[Your task]:
Below are the records; copy each line in them that holds the word "vous".

%%

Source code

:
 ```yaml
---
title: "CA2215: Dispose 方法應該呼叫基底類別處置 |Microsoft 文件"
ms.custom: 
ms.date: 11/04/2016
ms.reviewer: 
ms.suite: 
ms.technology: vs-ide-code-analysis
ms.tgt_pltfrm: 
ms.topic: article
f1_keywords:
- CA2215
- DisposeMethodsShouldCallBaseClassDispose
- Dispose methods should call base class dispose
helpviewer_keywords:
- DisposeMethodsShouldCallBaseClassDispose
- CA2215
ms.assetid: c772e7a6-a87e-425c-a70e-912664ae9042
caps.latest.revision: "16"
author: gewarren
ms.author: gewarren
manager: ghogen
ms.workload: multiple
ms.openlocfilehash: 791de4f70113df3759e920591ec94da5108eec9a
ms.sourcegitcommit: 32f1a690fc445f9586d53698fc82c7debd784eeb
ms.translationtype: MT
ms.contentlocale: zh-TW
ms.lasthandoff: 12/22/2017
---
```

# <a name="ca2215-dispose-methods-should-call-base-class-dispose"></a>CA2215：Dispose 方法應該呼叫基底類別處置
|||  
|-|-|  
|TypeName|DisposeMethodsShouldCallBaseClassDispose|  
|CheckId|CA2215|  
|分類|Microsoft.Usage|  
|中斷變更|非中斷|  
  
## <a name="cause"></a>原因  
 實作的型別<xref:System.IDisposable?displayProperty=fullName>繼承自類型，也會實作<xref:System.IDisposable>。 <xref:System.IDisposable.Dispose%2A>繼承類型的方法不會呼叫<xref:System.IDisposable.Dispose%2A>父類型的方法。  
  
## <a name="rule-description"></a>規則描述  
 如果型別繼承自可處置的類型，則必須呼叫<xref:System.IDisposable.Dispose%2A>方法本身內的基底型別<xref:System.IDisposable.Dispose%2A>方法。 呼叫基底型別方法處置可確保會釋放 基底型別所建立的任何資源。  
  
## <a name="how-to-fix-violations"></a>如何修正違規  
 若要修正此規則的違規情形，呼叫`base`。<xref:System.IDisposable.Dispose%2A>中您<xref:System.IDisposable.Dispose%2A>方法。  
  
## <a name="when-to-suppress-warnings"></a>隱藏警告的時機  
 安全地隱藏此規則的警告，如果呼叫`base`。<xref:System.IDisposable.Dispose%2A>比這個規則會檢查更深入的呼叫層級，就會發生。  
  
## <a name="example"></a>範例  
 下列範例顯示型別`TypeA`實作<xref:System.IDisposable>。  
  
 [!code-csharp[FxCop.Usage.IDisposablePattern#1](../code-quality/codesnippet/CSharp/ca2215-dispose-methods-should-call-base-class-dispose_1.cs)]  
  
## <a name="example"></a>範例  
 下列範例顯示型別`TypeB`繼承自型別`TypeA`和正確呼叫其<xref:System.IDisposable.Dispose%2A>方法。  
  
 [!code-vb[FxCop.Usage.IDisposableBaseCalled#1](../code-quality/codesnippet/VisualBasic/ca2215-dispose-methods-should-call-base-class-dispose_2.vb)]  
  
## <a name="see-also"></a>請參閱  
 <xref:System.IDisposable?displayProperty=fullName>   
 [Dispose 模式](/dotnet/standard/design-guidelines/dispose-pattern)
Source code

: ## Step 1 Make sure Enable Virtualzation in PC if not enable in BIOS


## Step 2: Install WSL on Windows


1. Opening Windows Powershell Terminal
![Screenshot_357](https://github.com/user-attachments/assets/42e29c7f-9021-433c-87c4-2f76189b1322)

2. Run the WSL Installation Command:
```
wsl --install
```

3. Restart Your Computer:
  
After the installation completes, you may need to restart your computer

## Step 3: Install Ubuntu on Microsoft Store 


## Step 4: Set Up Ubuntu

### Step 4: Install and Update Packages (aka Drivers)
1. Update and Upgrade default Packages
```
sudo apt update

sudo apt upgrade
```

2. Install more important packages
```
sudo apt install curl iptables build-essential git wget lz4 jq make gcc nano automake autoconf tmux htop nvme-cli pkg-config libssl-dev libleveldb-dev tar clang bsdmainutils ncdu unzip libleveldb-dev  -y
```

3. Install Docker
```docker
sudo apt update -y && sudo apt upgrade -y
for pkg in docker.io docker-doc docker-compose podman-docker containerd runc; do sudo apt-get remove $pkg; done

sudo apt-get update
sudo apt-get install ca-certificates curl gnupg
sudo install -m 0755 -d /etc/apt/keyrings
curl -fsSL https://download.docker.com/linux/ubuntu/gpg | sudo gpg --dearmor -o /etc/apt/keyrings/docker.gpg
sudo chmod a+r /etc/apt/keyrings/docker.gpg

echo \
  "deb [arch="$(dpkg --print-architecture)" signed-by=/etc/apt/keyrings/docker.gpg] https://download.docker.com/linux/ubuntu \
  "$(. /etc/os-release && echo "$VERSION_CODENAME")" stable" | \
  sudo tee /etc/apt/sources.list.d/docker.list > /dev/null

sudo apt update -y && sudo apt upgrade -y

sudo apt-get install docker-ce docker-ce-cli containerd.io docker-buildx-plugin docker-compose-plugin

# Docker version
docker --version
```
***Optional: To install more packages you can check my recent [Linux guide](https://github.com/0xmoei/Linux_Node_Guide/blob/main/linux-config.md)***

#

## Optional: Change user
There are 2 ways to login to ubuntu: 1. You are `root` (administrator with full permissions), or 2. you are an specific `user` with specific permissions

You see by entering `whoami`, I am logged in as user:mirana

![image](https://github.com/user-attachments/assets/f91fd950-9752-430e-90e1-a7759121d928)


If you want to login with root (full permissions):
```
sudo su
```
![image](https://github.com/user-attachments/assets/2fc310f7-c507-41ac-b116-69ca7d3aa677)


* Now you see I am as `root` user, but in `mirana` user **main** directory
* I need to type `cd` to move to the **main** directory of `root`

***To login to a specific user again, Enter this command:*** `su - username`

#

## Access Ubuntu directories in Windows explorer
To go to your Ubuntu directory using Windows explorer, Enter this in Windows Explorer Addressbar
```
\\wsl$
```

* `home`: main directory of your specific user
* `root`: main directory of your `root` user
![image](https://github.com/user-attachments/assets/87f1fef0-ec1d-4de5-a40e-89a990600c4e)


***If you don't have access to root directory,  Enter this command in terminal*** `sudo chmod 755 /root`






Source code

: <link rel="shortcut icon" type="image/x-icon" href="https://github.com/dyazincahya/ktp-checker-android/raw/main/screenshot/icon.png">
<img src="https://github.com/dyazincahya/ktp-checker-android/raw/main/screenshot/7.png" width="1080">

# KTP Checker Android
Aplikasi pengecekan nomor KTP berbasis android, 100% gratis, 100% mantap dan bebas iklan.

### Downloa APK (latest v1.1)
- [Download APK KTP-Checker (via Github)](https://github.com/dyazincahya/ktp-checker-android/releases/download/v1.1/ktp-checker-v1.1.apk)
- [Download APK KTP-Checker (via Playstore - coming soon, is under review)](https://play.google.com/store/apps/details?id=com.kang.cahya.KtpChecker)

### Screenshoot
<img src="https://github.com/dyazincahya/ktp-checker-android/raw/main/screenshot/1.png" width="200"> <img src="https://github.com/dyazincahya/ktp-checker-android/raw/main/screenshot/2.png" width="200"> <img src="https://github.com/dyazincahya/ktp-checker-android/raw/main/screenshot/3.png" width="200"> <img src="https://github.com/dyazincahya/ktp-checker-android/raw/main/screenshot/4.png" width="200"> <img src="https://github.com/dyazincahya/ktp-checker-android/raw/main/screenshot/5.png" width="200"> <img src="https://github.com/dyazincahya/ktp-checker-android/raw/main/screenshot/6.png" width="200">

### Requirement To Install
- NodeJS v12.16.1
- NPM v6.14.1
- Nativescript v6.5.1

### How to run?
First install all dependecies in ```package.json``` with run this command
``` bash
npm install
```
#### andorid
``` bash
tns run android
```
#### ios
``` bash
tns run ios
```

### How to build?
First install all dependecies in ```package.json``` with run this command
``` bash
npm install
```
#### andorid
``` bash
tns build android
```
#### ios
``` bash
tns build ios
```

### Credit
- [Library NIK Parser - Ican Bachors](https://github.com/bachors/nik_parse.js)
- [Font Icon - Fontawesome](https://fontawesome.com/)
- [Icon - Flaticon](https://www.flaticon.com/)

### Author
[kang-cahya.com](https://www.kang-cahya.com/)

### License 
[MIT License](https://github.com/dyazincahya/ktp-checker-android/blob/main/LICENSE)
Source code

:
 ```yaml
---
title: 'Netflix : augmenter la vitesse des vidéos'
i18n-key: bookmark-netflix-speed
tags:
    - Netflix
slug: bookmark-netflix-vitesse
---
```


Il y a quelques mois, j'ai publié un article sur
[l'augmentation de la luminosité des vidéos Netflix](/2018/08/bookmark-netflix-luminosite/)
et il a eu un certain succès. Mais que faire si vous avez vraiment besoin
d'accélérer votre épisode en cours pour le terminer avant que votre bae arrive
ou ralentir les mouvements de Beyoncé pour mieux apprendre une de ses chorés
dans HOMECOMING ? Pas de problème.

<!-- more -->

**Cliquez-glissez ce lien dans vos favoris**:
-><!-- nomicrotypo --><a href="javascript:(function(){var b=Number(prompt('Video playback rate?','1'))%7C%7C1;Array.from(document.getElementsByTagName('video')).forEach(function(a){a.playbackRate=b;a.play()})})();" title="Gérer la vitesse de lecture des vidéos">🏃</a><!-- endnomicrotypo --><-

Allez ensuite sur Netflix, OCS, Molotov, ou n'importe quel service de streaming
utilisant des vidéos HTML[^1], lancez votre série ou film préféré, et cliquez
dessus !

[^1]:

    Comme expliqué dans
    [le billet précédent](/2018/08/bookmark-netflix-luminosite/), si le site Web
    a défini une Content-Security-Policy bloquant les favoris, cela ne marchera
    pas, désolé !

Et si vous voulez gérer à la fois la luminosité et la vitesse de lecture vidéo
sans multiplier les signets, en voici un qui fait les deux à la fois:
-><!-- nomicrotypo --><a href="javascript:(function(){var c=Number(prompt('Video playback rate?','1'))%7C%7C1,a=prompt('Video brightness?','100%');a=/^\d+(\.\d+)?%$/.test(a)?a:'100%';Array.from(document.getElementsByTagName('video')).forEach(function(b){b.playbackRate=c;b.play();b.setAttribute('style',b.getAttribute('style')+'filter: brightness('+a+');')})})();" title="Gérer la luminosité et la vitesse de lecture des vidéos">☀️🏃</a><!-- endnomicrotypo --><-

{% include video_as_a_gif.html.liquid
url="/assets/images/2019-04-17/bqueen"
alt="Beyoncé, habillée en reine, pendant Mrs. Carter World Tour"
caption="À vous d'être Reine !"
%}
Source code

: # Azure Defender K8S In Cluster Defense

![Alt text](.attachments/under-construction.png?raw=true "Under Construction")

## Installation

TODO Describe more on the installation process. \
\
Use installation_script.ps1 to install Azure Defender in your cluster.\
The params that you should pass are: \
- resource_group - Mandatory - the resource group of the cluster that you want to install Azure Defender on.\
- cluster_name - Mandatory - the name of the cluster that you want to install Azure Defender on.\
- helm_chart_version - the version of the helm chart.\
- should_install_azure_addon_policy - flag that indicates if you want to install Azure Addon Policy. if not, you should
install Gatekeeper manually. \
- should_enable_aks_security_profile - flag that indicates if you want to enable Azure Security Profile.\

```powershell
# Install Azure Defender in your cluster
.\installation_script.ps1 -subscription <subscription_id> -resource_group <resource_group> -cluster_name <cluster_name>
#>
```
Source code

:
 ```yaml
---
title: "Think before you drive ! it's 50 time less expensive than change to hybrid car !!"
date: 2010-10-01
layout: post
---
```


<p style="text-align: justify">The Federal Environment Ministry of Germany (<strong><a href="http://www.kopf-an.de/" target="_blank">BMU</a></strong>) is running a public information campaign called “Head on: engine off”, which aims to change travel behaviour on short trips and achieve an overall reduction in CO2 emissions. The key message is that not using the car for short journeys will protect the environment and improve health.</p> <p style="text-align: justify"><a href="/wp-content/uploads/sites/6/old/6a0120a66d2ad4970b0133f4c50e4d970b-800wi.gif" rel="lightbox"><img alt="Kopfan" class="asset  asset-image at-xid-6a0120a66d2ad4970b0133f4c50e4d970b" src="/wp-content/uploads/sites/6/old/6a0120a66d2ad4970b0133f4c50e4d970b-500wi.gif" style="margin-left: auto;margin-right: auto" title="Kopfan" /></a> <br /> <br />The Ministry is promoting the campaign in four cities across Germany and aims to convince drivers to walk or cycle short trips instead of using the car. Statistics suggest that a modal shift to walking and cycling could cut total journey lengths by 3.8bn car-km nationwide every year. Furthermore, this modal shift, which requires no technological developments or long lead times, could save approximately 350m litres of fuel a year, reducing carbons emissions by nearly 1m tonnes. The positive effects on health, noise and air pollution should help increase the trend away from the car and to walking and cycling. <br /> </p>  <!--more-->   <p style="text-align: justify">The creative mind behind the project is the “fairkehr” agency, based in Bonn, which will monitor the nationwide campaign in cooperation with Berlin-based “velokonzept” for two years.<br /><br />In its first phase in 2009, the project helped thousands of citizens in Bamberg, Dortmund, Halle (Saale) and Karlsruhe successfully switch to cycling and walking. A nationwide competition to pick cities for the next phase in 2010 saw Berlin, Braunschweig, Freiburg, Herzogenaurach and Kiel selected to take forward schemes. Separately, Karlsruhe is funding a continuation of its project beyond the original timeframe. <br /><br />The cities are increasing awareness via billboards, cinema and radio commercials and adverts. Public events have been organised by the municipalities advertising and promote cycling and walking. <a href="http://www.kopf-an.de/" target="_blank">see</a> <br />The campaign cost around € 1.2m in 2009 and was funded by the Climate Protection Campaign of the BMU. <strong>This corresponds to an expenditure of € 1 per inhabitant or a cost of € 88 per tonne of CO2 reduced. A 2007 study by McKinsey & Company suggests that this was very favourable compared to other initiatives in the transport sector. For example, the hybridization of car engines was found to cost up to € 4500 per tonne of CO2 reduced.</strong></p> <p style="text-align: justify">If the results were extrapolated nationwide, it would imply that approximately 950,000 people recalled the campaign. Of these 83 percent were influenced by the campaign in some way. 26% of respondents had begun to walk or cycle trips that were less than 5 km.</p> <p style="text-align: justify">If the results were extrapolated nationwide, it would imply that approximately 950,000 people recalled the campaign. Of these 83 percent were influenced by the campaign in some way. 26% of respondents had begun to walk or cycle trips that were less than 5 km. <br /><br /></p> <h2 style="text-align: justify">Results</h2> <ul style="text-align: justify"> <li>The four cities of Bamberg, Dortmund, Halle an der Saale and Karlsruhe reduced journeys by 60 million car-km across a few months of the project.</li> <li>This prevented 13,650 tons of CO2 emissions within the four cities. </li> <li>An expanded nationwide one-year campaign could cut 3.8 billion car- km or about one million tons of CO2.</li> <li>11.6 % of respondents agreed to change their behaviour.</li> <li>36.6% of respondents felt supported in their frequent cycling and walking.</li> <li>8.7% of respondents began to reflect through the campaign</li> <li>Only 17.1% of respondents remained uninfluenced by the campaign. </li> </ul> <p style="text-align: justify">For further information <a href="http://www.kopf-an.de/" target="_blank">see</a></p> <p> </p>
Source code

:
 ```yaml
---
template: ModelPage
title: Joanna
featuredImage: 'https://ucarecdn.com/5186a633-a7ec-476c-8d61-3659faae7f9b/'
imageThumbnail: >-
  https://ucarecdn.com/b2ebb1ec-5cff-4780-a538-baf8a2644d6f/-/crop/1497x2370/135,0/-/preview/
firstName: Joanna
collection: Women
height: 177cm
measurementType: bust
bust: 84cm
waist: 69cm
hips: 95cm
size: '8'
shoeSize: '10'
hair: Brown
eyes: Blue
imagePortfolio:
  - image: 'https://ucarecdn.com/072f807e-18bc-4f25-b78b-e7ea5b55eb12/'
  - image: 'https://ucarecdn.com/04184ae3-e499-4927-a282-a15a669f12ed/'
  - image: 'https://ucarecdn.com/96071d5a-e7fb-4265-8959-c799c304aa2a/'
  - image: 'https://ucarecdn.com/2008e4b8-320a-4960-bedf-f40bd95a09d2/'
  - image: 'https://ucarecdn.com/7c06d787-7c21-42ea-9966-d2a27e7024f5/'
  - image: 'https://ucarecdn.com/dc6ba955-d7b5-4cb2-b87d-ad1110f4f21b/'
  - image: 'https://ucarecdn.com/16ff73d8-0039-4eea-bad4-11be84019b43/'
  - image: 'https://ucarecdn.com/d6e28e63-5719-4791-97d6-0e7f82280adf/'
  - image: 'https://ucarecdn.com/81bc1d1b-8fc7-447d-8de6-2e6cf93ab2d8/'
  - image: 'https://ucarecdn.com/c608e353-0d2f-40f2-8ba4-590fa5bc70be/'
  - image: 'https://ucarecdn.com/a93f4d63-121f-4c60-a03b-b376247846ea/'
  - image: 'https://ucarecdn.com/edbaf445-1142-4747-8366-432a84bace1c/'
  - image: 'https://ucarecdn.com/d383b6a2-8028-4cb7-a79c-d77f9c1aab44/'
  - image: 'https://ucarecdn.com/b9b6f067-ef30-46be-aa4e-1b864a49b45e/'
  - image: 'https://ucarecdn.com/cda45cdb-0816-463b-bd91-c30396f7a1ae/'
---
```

%%

[Your solution]:
et il a eu un certain succès. Mais que faire si vous avez vraiment besoin
Et si vous voulez gérer à la fois la luminosité et la vitesse de lecture vidéo
caption="À vous d'être Reine !"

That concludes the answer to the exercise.